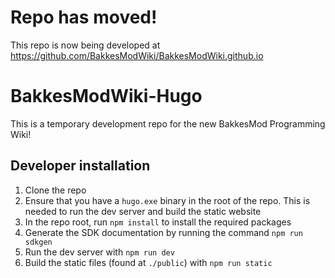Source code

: # Repo has moved!
This repo is now being developed at https://github.com/BakkesModWiki/BakkesModWiki.github.io

# BakkesModWiki-Hugo
This is a temporary development repo for the new BakkesMod Programming Wiki!

## Developer installation
1. Clone the repo
1. Ensure that you have a `hugo.exe` binary in the root of the repo. This is needed to run the dev server and build the static website
1. In the repo root, run `npm install` to install the required packages
1. Generate the SDK documentation by running the command `npm run sdkgen`
1. Run the dev server with `npm run dev`
1. Build the static files (found at `./public`) with `npm run static`
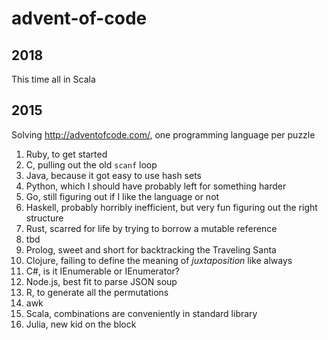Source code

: # advent-of-code

## 2018

This time all in Scala

## 2015

Solving http://adventofcode.com/, one programming language per puzzle

1. Ruby, to get started
2. C, pulling out the old `scanf` loop
3. Java, because it got easy to use hash sets
4. Python, which I should have probably left for something harder
5. Go, still figuring out if I like the language or not
6. Haskell, probably horribly inefficient, but very fun figuring out the right structure
7. Rust, scarred for life by trying to borrow a mutable reference
8. tbd
9. Prolog, sweet and short for backtracking the Traveling Santa
10. Clojure, failing to define the meaning of *juxtaposition* like always
11. C#, is it IEnumerable or IEnumerator?
12. Node.js, best fit to parse JSON soup
13. R, to generate all the permutations
14. awk
15. Scala, combinations are conveniently in standard library
16. Julia, new kid on the block

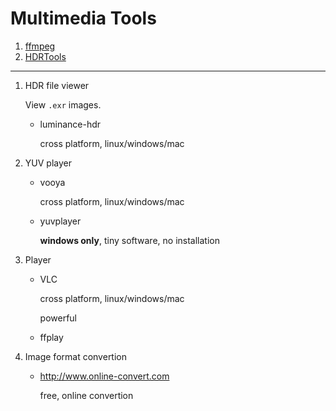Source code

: Multimedia Tools
==============

1. [ffmpeg](ffmpeg.md)
1. [HDRTools](hdrtools.md)

---------

1. HDR file viewer

    View `.exr` images.

    * luminance-hdr

      cross platform, linux/windows/mac

1. YUV player

    * vooya

      cross platform, linux/windows/mac

    * yuvplayer

      **windows only**, tiny software, no installation

1. Player

    * VLC

      cross platform, linux/windows/mac

      powerful

    * ffplay

1. Image format convertion

    * http://www.online-convert.com

      free, online convertion
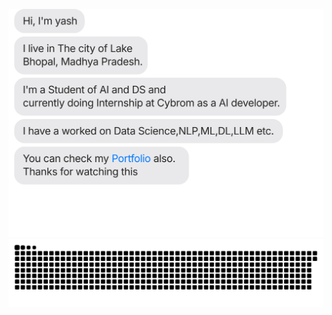 

![](https://github.com/y3-rawat/y3-rawat/blob/main/chat.svg)
![](https://github.com/y3-rawat/y3-rawat/blob/main/snake.svg)


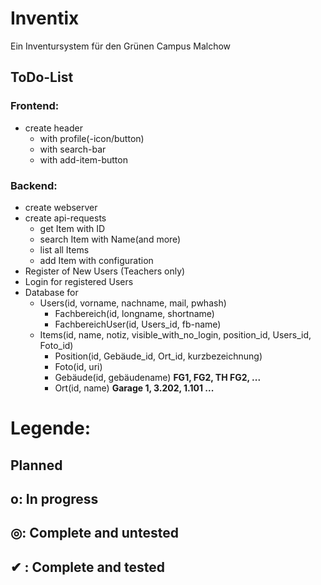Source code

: # Inventix

Ein Inventursystem für den Grünen Campus Malchow


## ToDo-List ##
	
### Frontend: ###
* create header
	* with profile(-icon/button)
	* with search-bar
	* with add-item-button

### Backend: ###
* create webserver
* create api-requests
	* get Item with ID
	* search Item with Name(and more)
	* list all Items
	* add Item with configuration
* Register of New Users (Teachers only)
* Login for registered Users
* Database for
	* Users(id, vorname, nachname, mail, pwhash)
		* Fachbereich(id, longname, shortname)
		* FachbereichUser(id, Users_id, fb-name)
	* Items(id, name, notiz, visible_with_no_login, position_id, Users_id, Foto_id)
		* Position(id, Gebäude_id, Ort_id, kurzbezeichnung)
		* Foto(id, uri)
		* Gebäude(id, gebäudename) __FG1, FG2, TH FG2, ...__
		* Ort(id, name) __Garage 1, 3.202, 1.101 ...__








# Legende: #
##    Planned ##
## o: In progress ##
## ◎: Complete and untested ##
## ✔  : Complete and tested ##
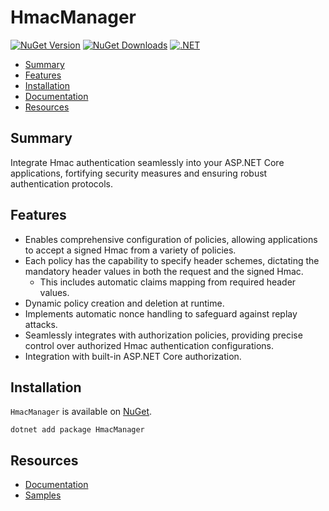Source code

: 
# HmacManager

[![NuGet Version](https://img.shields.io/nuget/v/HmacManager.svg)](https://www.nuget.org/packages/HmacManager/) [![NuGet Downloads](https://img.shields.io/nuget/dt/HmacManager.svg)](https://www.nuget.org/packages/HmacManager/) [![.NET](https://github.com/jzills/HmacManager/actions/workflows/dotnet.yml/badge.svg)](https://github.com/jzills/HmacManager/actions/workflows/dotnet.yml)

- [Summary](#summary)
- [Features](#features)
- [Installation](#installation)
- [Documentation](./src/HmacManager/README.md)
- [Resources](#resources)

## Summary

Integrate Hmac authentication seamlessly into your ASP.NET Core applications, fortifying security measures and ensuring robust authentication protocols.

## Features

- Enables comprehensive configuration of policies, allowing applications to accept a signed Hmac from a variety of policies.
- Each policy has the capability to specify header schemes, dictating the mandatory header values in both the request and the signed Hmac.
    - This includes automatic claims mapping from required header values.
- Dynamic policy creation and deletion at runtime.
- Implements automatic nonce handling to safeguard against replay attacks.
- Seamlessly integrates with authorization policies, providing precise control over authorized Hmac authentication configurations.
- Integration with built-in ASP.NET Core authorization.

## Installation

`HmacManager` is available on [NuGet](https://www.nuget.org/packages/HmacManager/). 

    dotnet add package HmacManager

## Resources

- [Documentation](src/HmacManager/README.md)
- [Samples](samples/README.md)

### Instructions for the task
Show the lines of the listing above with "from".

### Solution to the problem
- Enables comprehensive configuration of policies, allowing applications to accept a signed Hmac from a variety of policies.
    - This includes automatic claims mapping from required header values.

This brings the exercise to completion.